After Mount Vesuvius erupted in 79 A.D., killing most of the residents of Pompeii, the Roman city became one of the world’s most famous archaeological sites. It’s a place frozen in time, where many public buildings, private villas, and even human remains have been remarkably preserved beneath layers of volcanic ash and rock. Pompeii has been studied for centuries, with brilliantly painted frescos, bronze sculptures, sacks of coins, ornate jewelry, and gladiators’ weapons among the artifacts that have been unearthed there.
In recent years, researchers have been utilizing modern technologies like ground-penetrating radar, digital mapping, and botanical analysis—along with old-fashioned field methods—to try to find more evidence of what everyday life was like in Pompeii. Since 2018, Caitlín Barrett, an associate professor of classics in Arts and Sciences, and Kathryn Gleason ’79, a professor of landscape architecture in CALS, have co-directed the excavation and survey of the Casa della Regina Carolina, one of the city’s largest dwellings, as well as the house’s sizable, once-verdant garden. By learning more about household activities at the site, they hope to shed valuable new light on Pompeii’s inhabitants—including the still-understudied enslaved population—and the role that domestic life played in social, political, and cultural changes in the region. “We’re not just trying to find the prettiest or flashiest of things,” says Barrett, who was recently named a National Geographic Society Explorer and awarded a grant from the organization to further study the property. “Seemingly humble objects, like broken pot shards or microscopic remains of pollen or broken animal bones, can tell us just as much as—and sometimes more than—a beautiful marble statue.”
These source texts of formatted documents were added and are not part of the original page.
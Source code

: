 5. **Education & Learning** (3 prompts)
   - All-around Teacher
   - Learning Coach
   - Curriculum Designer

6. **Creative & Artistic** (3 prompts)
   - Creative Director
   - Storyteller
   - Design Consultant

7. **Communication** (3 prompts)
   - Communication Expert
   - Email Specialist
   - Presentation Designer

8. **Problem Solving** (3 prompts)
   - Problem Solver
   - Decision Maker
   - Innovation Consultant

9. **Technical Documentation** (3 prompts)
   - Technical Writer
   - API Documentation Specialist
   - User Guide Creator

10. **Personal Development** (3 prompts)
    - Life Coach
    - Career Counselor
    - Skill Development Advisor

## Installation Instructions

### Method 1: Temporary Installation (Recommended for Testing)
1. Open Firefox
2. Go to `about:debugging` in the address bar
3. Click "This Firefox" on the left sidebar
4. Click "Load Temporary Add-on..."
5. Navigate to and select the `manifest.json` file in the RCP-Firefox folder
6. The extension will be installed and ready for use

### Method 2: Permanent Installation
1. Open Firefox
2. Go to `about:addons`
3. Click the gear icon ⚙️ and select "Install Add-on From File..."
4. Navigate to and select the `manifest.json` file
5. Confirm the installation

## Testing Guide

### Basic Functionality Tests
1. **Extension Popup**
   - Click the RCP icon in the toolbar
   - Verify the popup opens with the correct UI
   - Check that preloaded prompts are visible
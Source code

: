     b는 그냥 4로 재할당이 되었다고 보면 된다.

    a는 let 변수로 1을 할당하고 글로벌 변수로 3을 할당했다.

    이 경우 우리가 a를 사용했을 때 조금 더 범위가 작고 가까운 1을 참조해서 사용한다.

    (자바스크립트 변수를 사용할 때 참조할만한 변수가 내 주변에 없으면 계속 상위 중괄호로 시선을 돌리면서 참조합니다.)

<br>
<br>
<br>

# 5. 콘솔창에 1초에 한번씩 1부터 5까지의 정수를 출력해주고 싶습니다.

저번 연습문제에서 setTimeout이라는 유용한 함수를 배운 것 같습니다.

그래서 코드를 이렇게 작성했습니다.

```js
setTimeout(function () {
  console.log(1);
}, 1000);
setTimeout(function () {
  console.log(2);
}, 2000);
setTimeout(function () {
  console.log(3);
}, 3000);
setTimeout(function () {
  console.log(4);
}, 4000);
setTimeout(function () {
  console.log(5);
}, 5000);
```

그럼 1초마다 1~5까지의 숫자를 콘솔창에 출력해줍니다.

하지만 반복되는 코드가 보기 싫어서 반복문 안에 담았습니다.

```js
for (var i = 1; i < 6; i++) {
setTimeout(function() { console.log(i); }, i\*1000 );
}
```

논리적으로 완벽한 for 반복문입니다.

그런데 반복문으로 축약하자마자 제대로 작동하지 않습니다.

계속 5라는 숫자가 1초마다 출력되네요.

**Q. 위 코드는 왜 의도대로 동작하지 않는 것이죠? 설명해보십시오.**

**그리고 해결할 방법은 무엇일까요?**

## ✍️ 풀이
Barrett, Gleason, and their team of researchers—which includes a third co-director from the UK’s University of Reading and more than a dozen Cornell faculty, undergrads, and grad students, as well as experts and students from other institutions—are the first to excavate the property in nearly 200 years. Previous studies took place in the early nineteenth century during the Bourbon and Napoleonic rule; the house takes its name from Queen Caroline Bonaparte Murat, whose patronage supported some of the initial digs there. Early field reports described now-lost wall paintings of pygmies and centaurs, a statue of Diana, and a marble head of Jupiter; Barrett notes that many excavators of that era were typically more interested in “buried treasure,” so more ordinary objects were rarely recorded. Moreover, previous archaeologists at the house didn’t dig much beyond the eruption’s volcanic deposits, leaving the grounds below largely unexplored. Further interest in the site disappeared when the wall paintings faded because of inadequate conservation. “There really hasn’t been a focus on this house since 1839,” says Barrett, “and it has a lot more to tell us.”
Indeed, during the project’s first two field seasons in the summers of 2018 and 2019 (the one planned for 2020 was postponed due to the coronavirus pandemic), the team found the remains of original plantings and other features that have helped them reconstruct the basic design of the home’s garden as it existed in the first century. Gardens were important to wealthy Roman homeowners; not only would they use them as places to dine, stroll, and entertain guests, they also often served a practical purpose in growing fruit, herbs, and other produce. One particularly exciting find was an intact flowerpot, which indicated that the garden contained rows of miniature trees that had to be extensively pruned, similar to Japanese bonsai. “Creating and maintaining that kind of horticultural effect would have required the work of highly specialized laborers,” says Gleason. Adds Barrett: “Those people were typically enslaved or formerly enslaved—people whose perspectives often go unrepresented in the historical record. So now we have hints about their lives, as well as the lives of the people who owned this property.”
Also significant is their discovery that the garden was built over the remains of a grand house from the Hellenistic period, which likely predates a devastating earthquake that hit Pompeii in 62 A.D., seventeen years before Vesuvius erupted. The researchers were surprised to uncover part of a courtyard wall and flooring made of bits of colored stone, as well as a blocked door that could be that house’s original entrance. The footprint of this earlier structure is very unlike that of the Casa della Regina Carolina as it is known today, suggesting that the layout of the neighborhood—one of the oldest in Pompeii and significantly located near the Forum, the city’s economic, religious, and political center—may have been radically different in the Hellenistic era. “I was digging and digging in this rubble, and then out of nowhere emerged the threshold of this doorway. It was really quite exciting,” says Kaja Tally-Schumacher, PhD ’20, a longtime team member who became the project’s assistant director after earning her doctorate in ancient art and archaeology. “There’s been such limited work done below that [79 A.D.] layer, so this contributes a lot to what we know about the city.”
Moving forward, Barrett, Gleason, and colleagues are currently conducting an analysis of preserved pollen grains recovered at the site to confirm what trees and plants were grown in the garden. Upon their return to Pompeii—either this summer or in 2022, depending on the pandemic—they also plan to dig to deeper levels to learn more about the earlier house. “Pompeii is the archetypical archaeological site—you would assume we know everything about it, but there’s still so much we don’t know,” says Barrett. “We still have so many questions about history and daily life there that this site gives us an opportunity to explore.”